Tuesday, December 29, 2015

Learning to Listen

Sisters Clare Shadig and Ephrem Hollermann
I’m really not all that good at listening. I wish I were, but I know I am not. If a dear friend wants to share a story with me about losing her job I find myself making suggestions rather than letting her talk it out. That’s why I know I am not a good listener. 

Not being in another person’s position, how can I know what is better for him or her?  Who, better than the sharing person, can decipher what works for them? Basically, the tellers of the story are the ones who can come up with a response far better than the listener. 

A good listener lets people tell their story with all the blatant facts, desires, regrets or feelings they may have, and does not judge them for any of it. They encourage them to continue their story. If I shift the focus to my experience instead of keeping it on theirs I am interrupting their chain of thought. Refraining from small distracting movements such as checking who is going past the window and keeping an open mind for whatever is shared is also helpful to the speaker. 

Moments of silence are just fine; they give the speaker time to listen to his/her deepest thoughts. I once read that when someone shares with a good listener, they may learn information about themselves that they never knew they knew. Wow!

As for me, I can work on myself to become a better listener. Besides following the directives mentioned earlier, I can also encourage the person by keeping eye contact and by using simple gestures that show I am processing with him or her.

Careful listening affirms the speaker and encourages him/her to listen to what comes to them.  


Janet Thielges, OSB

Tuesday, December 22, 2015

Challenge Yourself to New Things in the New Year

S. Janine directing the schola

You will enrich your life immeasurably if you approach it with a sense of wonder and discovery, and always challenge yourself to try new things.” Nate Berkus

As I mentioned in my last blog, I am a new member in community. Being new is always kind of scary as insecurities seem to creep up in you. I would have to say there are some things that I never thought I would do. But community calls forth the gifts in you that you never knew you had. One thing I have always dreamed I could do is to sing. But I always thought I was a little flat.
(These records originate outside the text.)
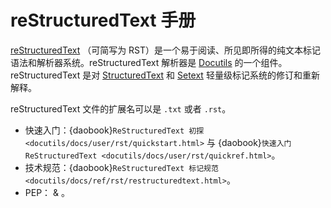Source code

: # reStructuredText 手册

[reStructuredText](https://docutils.sourceforge.io/rst.html) （可简写为 RST）是一个易于阅读、所见即所得的纯文本标记语法和解析器系统。reStructuredText 解析器是 [Docutils](https://docutils.sourceforge.io/) 的一个组件。reStructuredText 是对 [StructuredText](http://dev.zope.org/Members/jim/StructuredTextWiki/FrontPage/) 和 [Setext](https://docutils.sourceforge.io/mirror/setext.html) 轻量级标记系统的修订和重新解释。

reStructuredText 文件的扩展名可以是 `.txt` 或者 `.rst`。

- 快速入门：{daobook}`ReStructuredText 初探 <docutils/docs/user/rst/quickstart.html>` 与 {daobook}`快速入门 ReStructuredText <docutils/docs/user/rst/quickref.html>`。
- 技术规范：{daobook}`ReStructuredText 标记规范 <docutils/docs/ref/rst/restructuredtext.html>`。
- PEP：[](pep-0256) & [](pep-0258)。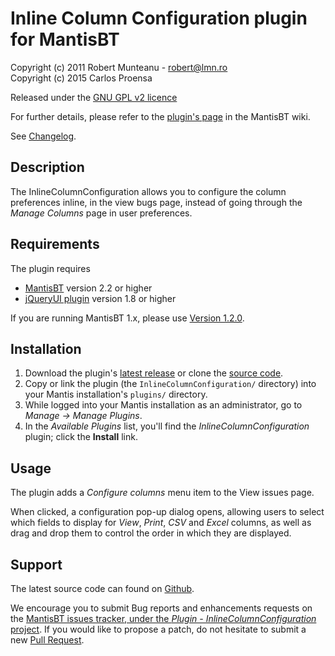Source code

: # Inline Column Configuration plugin for MantisBT

Copyright (c) 2011  Robert Munteanu - robert@lmn.ro  
Copyright (c) 2015  Carlos Proensa

Released under the [GNU GPL v2 licence](http://opensource.org/licenses/GPL-2.0)

For further details, please refer to the [plugin's page](https://www.mantisbt.org/wiki/doku.php/mantisbt:inlinecolumnconfiguration)
in the MantisBT wiki.

See [Changelog](https://github.com/mantisbt-plugins/InlineColumnConfiguration/blob/master/CHANGELOG.md).


## Description

The InlineColumnConfiguration allows you to configure the column preferences 
inline, in the view bugs page, instead of going through the _Manage Columns_
page in user preferences.


## Requirements

The plugin requires 

  * [MantisBT](http://mantisbt.org/) version 2.2 or higher
  * [jQueryUI plugin](https://github.com/mantisbt-plugins/jQuery-UI) 
    version 1.8 or higher

If you are running MantisBT 1.x, please use 
[Version 1.2.0](https://github.com/mantisbt-plugins/InlineColumnConfiguration/tree/v1.2.0).


## Installation

1. Download the plugin's [latest release](https://github.com/mantisbt-plugins/InlineColumnConfiguration/releases/latest) 
   or clone the [source code](https://github.com/mantisbt-plugins/InlineColumnConfiguration).
2. Copy or link the plugin (the `InlineColumnConfiguration/` directory) into your Mantis
   installation's `plugins/` directory.
3. While logged into your Mantis installation as an administrator, go to
   *Manage -> Manage Plugins*.
4. In the *Available Plugins* list, you'll find the *InlineColumnConfiguration* 
   plugin; click the **Install** link.


## Usage

The plugin adds a *Configure columns* menu item to the View issues page.

When clicked, a configuration pop-up dialog opens, allowing users to select
which fields to display for _View_, _Print_, _CSV_ and _Excel_ columns, as well
as drag and drop them to control the order in which they are displayed.


## Support

The latest source code can found on
[Github](https://github.com/mantisbt-plugins/InlineColumnConfiguration).

We encourage you to submit Bug reports and enhancements requests on the
[MantisBT issues tracker, under the *Plugin - InlineColumnConfiguration* project](https://www.mantisbt.org/bugs/view_all_bug_page.php?project_id=14).
If you would like to propose a patch, do not hesitate to submit a new
[Pull Request](https://github.com/mantisbt-plugins/InlineColumnConfiguration/compare/).
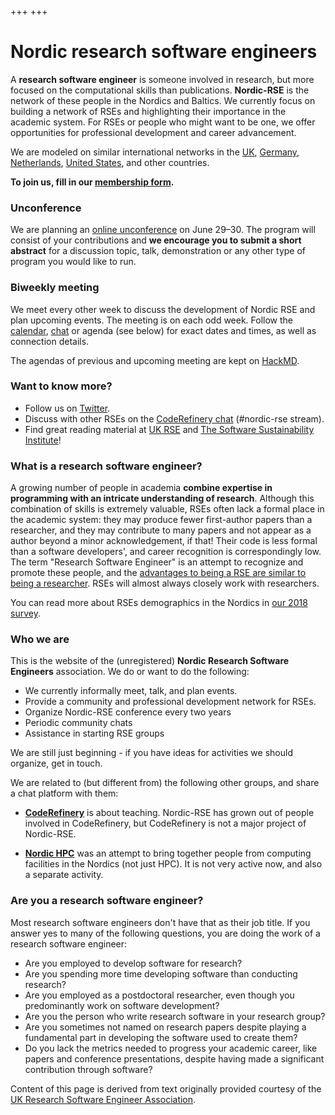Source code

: +++
+++

# Nordic research software engineers

A **research software engineer** is someone involved in research, but
more focused on the computational skills than publications.
**Nordic-RSE** is the network of these people in the Nordics and Baltics.  We
currently focus on building a network of RSEs and highlighting their
importance in the academic system.  For RSEs or people who might want to be one,
we offer opportunities for professional development and career
advancement.

We are modeled on similar international networks in the
[UK](https://rse.ac.uk), [Germany](https://de-rse.org),
[Netherlands](https://nl-rse.org/), [United
States](https://us-rse.org), and other countries.

**To join us, fill in our [membership form](https://forms.gle/qCVVRGXPi3Hq7inW6).**


### Unconference

We are planning an [online unconference](/events/2021-online-unconference) on June 29–30. The program will consist of your contributions and **we encourage you to submit a short abstract** for a discussion topic, talk, demonstration or any other type of program you would like to run.


### Biweekly meeting

We meet every other week to discuss the development of Nordic RSE and plan upcoming events. The meeting is on each odd week. Follow the [calendar](/events/#calendar), [chat](https://coderefinery.zulipchat.com) or agenda (see below) for exact dates and times, as well as connection details.

The agendas of previous and upcoming meeting are kept on [HackMD](https://hackmd.io/@nordic-rse/biweekly).

### Want to know more?

- Follow us on [Twitter](https://twitter.com/nordic_rse).
- Discuss with other RSEs on the [CodeRefinery chat](https://coderefinery.zulipchat.com) (#nordic-rse stream).
- Find great reading material at [UK RSE](https://rse.ac.uk) and [The Software Sustainability Institute](https://www.software.ac.uk)!


### What is a research software engineer?

A growing number of people in academia **combine expertise in programming with an
intricate understanding of research**. Although this combination of skills is
extremely valuable, RSEs often lack a formal place in the academic
system: they may produce fewer first-author papers than a researcher,
and they may contribute to many papers and not appear as a
author beyond a minor acknowledgement, if that!
Their code is less
formal than a software developers', and career recognition is
correspondingly low.  The term "Research Software Engineer" is an attempt
to recognize and promote these people, and the [advantages to being a
RSE are similar to being a
researcher](https://www.software.ac.uk/blog/2013-08-23-ten-reasons-be-research-software-engineer).
RSEs will almost always closely work with researchers.

You can read more about RSEs demographics in the Nordics in [our 2018
survey](https://github.com/nordic-rse/RSE_intro_survey).


### Who we are

This is the website of the (unregistered) **Nordic Research Software
Engineers** association.  We do or want to do the following:

* We currently informally meet, talk, and plan events.
* Provide a community and professional development network for RSEs.
* Organize Nordic-RSE conference every two years
* Periodic community chats
* Assistance in starting RSE groups

We are still just beginning - if you have ideas for activities we
should organize, get in touch.

We are related to (but different from) the following other groups, and
share a chat platform with them:

* **[CodeRefinery](https://coderefinery.org)** is about teaching.
  Nordic-RSE has grown out of people involved in CodeRefinery, but
  CodeRefinery is not a major project of Nordic-RSE.

* **[Nordic HPC](https://nordichpc.github.io)** was an attempt to
  bring together people from computing facilities in the Nordics (not
  just HPC).  It is not very active now, and also a separate
  activity.


### Are you a research software engineer?

Most research software engineers don't have that as their job title.  If you answer yes to many of the following
questions, you are doing the work of a research software engineer:

- Are you employed to develop software for research?
- Are you spending more time developing software than conducting research?
- Are you employed as a postdoctoral researcher, even though you predominantly work on software development?
- Are you the person who write research software in your research group?
- Are you sometimes not named on research papers despite playing a fundamental part in developing the software used to create them?
- Do you lack the metrics needed to progress your academic career, like papers
  and conference presentations, despite having made a significant contribution
  through software?

Content of this page is derived from text originally provided courtesy of the
[UK Research Software Engineer Association](https://rse.ac.uk).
In our community we have a group of women that sing in a group called schola. Our schola group is led by a very amazing young community member, S. Janine Mettling. When I first came to community and heard the schola sing I remember thinking that S. Janine must have some really powerful singers in her group and it would not be something I could achieve. But just recently, S. Janine approached me and asked me if I would like to be in schola for Christmas. I explained to her that I was really flat, but she assured me she would be able to work with what God gave me. I have been in schola now about six weeks and the quote above so much reminds me of the way S. Janine directs the schola. She takes each one of us where we are and gently encourages us to challenge ourselves to try new things. She patiently goes through each part of a song with us until we are totally comfortable with it. S. Janine even took the time to sing a recording of the songs we are learning so that I could hear them and practice with them.  I am singing as a soprano I. I hit an A note that I never would have tried had Janine not encouraged me to do it anyway. She never gave up on me. I sing even when I am walking on the treadmill! And while I may never sing a solo for the community, I feel very confident singing with schola. Not only am I learning so much from S. Janine, but she is making it fun too.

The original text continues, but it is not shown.